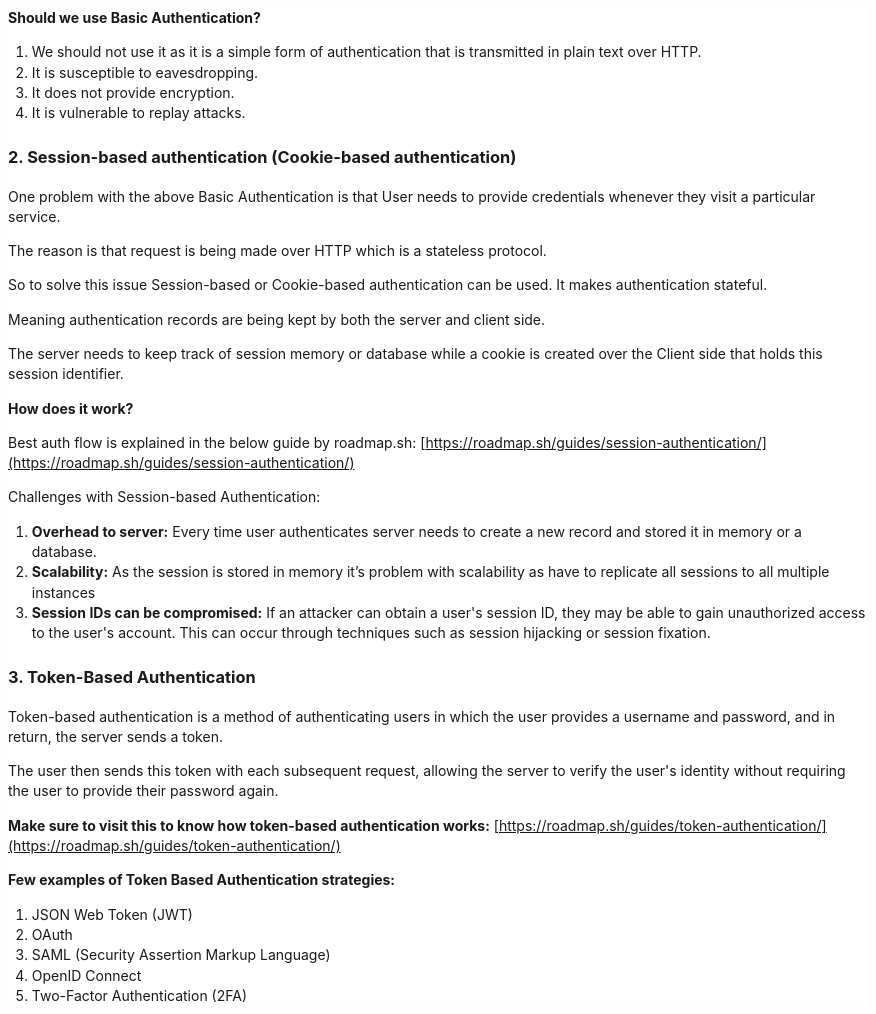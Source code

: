 **Should we use Basic Authentication?**

1. We should not use it as it is a simple form of authentication that is transmitted in plain text over HTTP.
2. It is susceptible to eavesdropping.
3. It does not provide encryption.
4. It is vulnerable to replay attacks.

### **2\. Session-based authentication (Cookie-based authentication)**

One problem with the above Basic Authentication is that User needs to provide credentials whenever they visit a particular service.

The reason is that request is being made over HTTP which is a stateless protocol.

So to solve this issue Session-based or Cookie-based authentication can be used. It makes authentication stateful.

Meaning authentication records are being kept by both the server and client side.

The server needs to keep track of session memory or database while a cookie is created over the Client side that holds this session identifier.

**How does it work?**

Best auth flow is explained in the below guide by roadmap.sh: [https://roadmap.sh/guides/session-authentication/](https://roadmap.sh/guides/session-authentication/)

Challenges with Session-based Authentication:

1. **Overhead to server:** Every time user authenticates server needs to create a new record and stored it in memory or a database.
2. **Scalability:** As the session is stored in memory it’s problem with scalability as have to replicate all sessions to all multiple instances
3. **Session IDs can be compromised:** If an attacker can obtain a user's session ID, they may be able to gain unauthorized access to the user's account. This can occur through techniques such as session hijacking or session fixation.

### **3\. Token-Based Authentication**

Token-based authentication is a method of authenticating users in which the user provides a username and password, and in return, the server sends a token.

The user then sends this token with each subsequent request, allowing the server to verify the user's identity without requiring the user to provide their password again.

**Make sure to visit this to know how token-based authentication works:** [https://roadmap.sh/guides/token-authentication/](https://roadmap.sh/guides/token-authentication/)

**Few examples of Token Based Authentication strategies:**

1. JSON Web Token (JWT)
2. OAuth
3. SAML (Security Assertion Markup Language)
4. OpenID Connect
5. Two-Factor Authentication (2FA)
+++
What is expected: Please provide an exact transcription of each line from the one holding "3. **Session IDs" through the final line of the data above.

Response to the task:
3. **Session IDs can be compromised:** If an attacker can obtain a user's session ID, they may be able to gain unauthorized access to the user's account. This can occur through techniques such as session hijacking or session fixation.

### **3\. Token-Based Authentication**

Token-based authentication is a method of authenticating users in which the user provides a username and password, and in return, the server sends a token.

The user then sends this token with each subsequent request, allowing the server to verify the user's identity without requiring the user to provide their password again.

**Make sure to visit this to know how token-based authentication works:** [https://roadmap.sh/guides/token-authentication/](https://roadmap.sh/guides/token-authentication/)

**Few examples of Token Based Authentication strategies:**

1. JSON Web Token (JWT)
2. OAuth
3. SAML (Security Assertion Markup Language)
4. OpenID Connect
5. Two-Factor Authentication (2FA)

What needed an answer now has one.